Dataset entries

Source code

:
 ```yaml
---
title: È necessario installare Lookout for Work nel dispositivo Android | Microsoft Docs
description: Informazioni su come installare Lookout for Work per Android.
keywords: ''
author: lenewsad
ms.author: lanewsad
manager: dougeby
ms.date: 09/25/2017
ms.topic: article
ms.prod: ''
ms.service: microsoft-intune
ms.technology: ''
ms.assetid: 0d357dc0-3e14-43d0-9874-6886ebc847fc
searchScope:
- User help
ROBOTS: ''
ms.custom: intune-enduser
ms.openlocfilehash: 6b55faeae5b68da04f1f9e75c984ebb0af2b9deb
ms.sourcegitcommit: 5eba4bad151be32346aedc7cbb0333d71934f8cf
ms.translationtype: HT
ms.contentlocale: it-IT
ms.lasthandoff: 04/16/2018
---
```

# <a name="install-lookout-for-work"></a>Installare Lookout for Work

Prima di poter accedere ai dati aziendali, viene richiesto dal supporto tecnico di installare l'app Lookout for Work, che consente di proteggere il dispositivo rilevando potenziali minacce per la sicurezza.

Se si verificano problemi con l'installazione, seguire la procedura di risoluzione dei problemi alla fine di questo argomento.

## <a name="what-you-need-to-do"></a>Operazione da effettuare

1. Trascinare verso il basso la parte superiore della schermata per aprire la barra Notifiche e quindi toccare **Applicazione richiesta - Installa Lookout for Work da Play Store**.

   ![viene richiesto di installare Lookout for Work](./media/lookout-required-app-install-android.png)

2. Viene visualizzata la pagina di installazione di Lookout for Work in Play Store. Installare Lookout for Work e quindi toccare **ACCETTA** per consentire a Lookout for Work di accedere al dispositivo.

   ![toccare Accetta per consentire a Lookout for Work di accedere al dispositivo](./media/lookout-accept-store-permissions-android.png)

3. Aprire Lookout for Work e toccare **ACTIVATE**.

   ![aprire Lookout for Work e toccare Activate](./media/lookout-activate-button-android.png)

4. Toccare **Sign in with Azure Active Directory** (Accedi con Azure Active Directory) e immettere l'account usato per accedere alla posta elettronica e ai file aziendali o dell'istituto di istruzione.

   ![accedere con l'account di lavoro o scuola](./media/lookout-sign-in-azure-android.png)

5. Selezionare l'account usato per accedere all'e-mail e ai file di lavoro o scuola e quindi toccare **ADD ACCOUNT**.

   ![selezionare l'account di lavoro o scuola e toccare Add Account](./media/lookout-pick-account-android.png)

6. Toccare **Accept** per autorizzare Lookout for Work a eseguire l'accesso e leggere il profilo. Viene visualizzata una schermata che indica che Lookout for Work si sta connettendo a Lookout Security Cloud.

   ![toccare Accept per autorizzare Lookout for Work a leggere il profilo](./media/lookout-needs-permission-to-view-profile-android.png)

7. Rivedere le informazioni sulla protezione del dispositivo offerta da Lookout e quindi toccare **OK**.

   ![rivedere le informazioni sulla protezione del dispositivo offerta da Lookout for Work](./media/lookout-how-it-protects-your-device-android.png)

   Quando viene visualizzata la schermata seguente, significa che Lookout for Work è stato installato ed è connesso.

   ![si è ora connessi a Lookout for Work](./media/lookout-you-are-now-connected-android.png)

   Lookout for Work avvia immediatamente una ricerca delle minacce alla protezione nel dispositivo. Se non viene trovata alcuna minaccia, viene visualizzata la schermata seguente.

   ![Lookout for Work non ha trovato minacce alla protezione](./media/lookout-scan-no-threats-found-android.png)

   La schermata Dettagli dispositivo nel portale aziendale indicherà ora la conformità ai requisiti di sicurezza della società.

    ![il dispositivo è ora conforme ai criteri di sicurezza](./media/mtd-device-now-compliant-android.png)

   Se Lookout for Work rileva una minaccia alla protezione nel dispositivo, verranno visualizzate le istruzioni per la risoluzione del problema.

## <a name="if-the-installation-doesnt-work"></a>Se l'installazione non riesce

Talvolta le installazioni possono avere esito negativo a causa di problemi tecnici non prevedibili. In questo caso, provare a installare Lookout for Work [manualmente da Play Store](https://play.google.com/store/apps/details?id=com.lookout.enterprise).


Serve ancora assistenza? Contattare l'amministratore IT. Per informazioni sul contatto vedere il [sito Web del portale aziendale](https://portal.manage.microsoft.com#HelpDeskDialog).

*Task details:*
Output an exact copy of each record.

*Response to the exercise:*
Source code

:
 ```yaml
---
title: È necessario installare Lookout for Work nel dispositivo Android | Microsoft Docs
description: Informazioni su come installare Lookout for Work per Android.
keywords: ''
author: lenewsad
ms.author: lanewsad
manager: dougeby
ms.date: 09/25/2017
ms.topic: article
ms.prod: ''
ms.service: microsoft-intune
ms.technology: ''
ms.assetid: 0d357dc0-3e14-43d0-9874-6886ebc847fc
searchScope:
- User help
ROBOTS: ''
ms.custom: intune-enduser
ms.openlocfilehash: 6b55faeae5b68da04f1f9e75c984ebb0af2b9deb
ms.sourcegitcommit: 5eba4bad151be32346aedc7cbb0333d71934f8cf
ms.translationtype: HT
ms.contentlocale: it-IT
ms.lasthandoff: 04/16/2018
---
```

# <a name="install-lookout-for-work"></a>Installare Lookout for Work

Prima di poter accedere ai dati aziendali, viene richiesto dal supporto tecnico di installare l'app Lookout for Work, che consente di proteggere il dispositivo rilevando potenziali minacce per la sicurezza.

Se si verificano problemi con l'installazione, seguire la procedura di risoluzione dei problemi alla fine di questo argomento.

## <a name="what-you-need-to-do"></a>Operazione da effettuare

1. Trascinare verso il basso la parte superiore della schermata per aprire la barra Notifiche e quindi toccare **Applicazione richiesta - Installa Lookout for Work da Play Store**.

   ![viene richiesto di installare Lookout for Work](./media/lookout-required-app-install-android.png)

2. Viene visualizzata la pagina di installazione di Lookout for Work in Play Store. Installare Lookout for Work e quindi toccare **ACCETTA** per consentire a Lookout for Work di accedere al dispositivo.

   ![toccare Accetta per consentire a Lookout for Work di accedere al dispositivo](./media/lookout-accept-store-permissions-android.png)

3. Aprire Lookout for Work e toccare **ACTIVATE**.

   ![aprire Lookout for Work e toccare Activate](./media/lookout-activate-button-android.png)

4. Toccare **Sign in with Azure Active Directory** (Accedi con Azure Active Directory) e immettere l'account usato per accedere alla posta elettronica e ai file aziendali o dell'istituto di istruzione.

   ![accedere con l'account di lavoro o scuola](./media/lookout-sign-in-azure-android.png)

5. Selezionare l'account usato per accedere all'e-mail e ai file di lavoro o scuola e quindi toccare **ADD ACCOUNT**.

   ![selezionare l'account di lavoro o scuola e toccare Add Account](./media/lookout-pick-account-android.png)

6. Toccare **Accept** per autorizzare Lookout for Work a eseguire l'accesso e leggere il profilo. Viene visualizzata una schermata che indica che Lookout for Work si sta connettendo a Lookout Security Cloud.

   ![toccare Accept per autorizzare Lookout for Work a leggere il profilo](./media/lookout-needs-permission-to-view-profile-android.png)

7. Rivedere le informazioni sulla protezione del dispositivo offerta da Lookout e quindi toccare **OK**.

   ![rivedere le informazioni sulla protezione del dispositivo offerta da Lookout for Work](./media/lookout-how-it-protects-your-device-android.png)

   Quando viene visualizzata la schermata seguente, significa che Lookout for Work è stato installato ed è connesso.

   ![si è ora connessi a Lookout for Work](./media/lookout-you-are-now-connected-android.png)

   Lookout for Work avvia immediatamente una ricerca delle minacce alla protezione nel dispositivo. Se non viene trovata alcuna minaccia, viene visualizzata la schermata seguente.

   ![Lookout for Work non ha trovato minacce alla protezione](./media/lookout-scan-no-threats-found-android.png)

   La schermata Dettagli dispositivo nel portale aziendale indicherà ora la conformità ai requisiti di sicurezza della società.

    ![il dispositivo è ora conforme ai criteri di sicurezza](./media/mtd-device-now-compliant-android.png)

   Se Lookout for Work rileva una minaccia alla protezione nel dispositivo, verranno visualizzate le istruzioni per la risoluzione del problema.

## <a name="if-the-installation-doesnt-work"></a>Se l'installazione non riesce

Talvolta le installazioni possono avere esito negativo a causa di problemi tecnici non prevedibili. In questo caso, provare a installare Lookout for Work [manualmente da Play Store](https://play.google.com/store/apps/details?id=com.lookout.enterprise).


Serve ancora assistenza? Contattare l'amministratore IT. Per informazioni sul contatto vedere il [sito Web del portale aziendale](https://portal.manage.microsoft.com#HelpDeskDialog).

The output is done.